[Plain-text document sources]
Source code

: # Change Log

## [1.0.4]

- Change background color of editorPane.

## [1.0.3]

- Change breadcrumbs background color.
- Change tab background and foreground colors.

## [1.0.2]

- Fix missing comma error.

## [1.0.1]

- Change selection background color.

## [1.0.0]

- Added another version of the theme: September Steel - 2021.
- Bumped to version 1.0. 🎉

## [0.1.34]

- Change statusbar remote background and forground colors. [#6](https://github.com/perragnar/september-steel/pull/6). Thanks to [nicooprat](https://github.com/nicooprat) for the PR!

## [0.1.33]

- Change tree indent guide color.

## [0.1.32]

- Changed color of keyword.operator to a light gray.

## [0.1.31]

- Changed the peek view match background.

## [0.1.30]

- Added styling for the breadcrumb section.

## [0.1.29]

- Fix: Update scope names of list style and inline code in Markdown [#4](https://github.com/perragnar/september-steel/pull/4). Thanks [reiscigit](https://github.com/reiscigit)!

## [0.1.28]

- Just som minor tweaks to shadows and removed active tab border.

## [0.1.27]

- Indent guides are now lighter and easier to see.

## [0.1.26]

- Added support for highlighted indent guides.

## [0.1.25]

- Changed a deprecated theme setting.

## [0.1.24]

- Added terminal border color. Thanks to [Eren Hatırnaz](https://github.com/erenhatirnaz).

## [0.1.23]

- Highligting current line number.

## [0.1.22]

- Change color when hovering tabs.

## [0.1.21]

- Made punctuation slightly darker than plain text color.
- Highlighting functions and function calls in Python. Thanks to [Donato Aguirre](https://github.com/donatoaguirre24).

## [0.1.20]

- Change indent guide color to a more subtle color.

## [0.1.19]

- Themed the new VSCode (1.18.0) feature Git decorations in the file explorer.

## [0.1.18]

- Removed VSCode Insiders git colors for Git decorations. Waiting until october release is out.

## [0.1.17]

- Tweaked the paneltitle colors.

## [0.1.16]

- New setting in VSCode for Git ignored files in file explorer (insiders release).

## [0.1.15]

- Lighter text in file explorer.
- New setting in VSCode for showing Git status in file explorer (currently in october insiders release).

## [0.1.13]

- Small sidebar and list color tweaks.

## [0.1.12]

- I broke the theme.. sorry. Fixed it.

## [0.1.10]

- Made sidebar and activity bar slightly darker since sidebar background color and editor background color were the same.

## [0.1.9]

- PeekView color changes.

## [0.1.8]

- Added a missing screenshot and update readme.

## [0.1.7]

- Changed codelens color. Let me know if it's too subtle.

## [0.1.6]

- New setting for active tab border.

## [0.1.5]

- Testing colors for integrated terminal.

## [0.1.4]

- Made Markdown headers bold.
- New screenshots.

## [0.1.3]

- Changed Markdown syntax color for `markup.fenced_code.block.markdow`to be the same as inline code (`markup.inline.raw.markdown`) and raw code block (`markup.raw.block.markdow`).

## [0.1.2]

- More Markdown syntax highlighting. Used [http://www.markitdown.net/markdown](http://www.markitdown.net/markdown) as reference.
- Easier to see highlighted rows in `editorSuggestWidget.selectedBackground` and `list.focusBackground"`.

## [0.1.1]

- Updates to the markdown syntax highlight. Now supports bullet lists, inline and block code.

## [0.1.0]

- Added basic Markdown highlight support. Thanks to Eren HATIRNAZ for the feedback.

● **WORK INSTRUCTION**: Show the lines from the data above that contain the string "slightly".

● **ANSWER**:
- Made punctuation slightly darker than plain text color.
- Made sidebar and activity bar slightly darker since sidebar background color and editor background color were the same.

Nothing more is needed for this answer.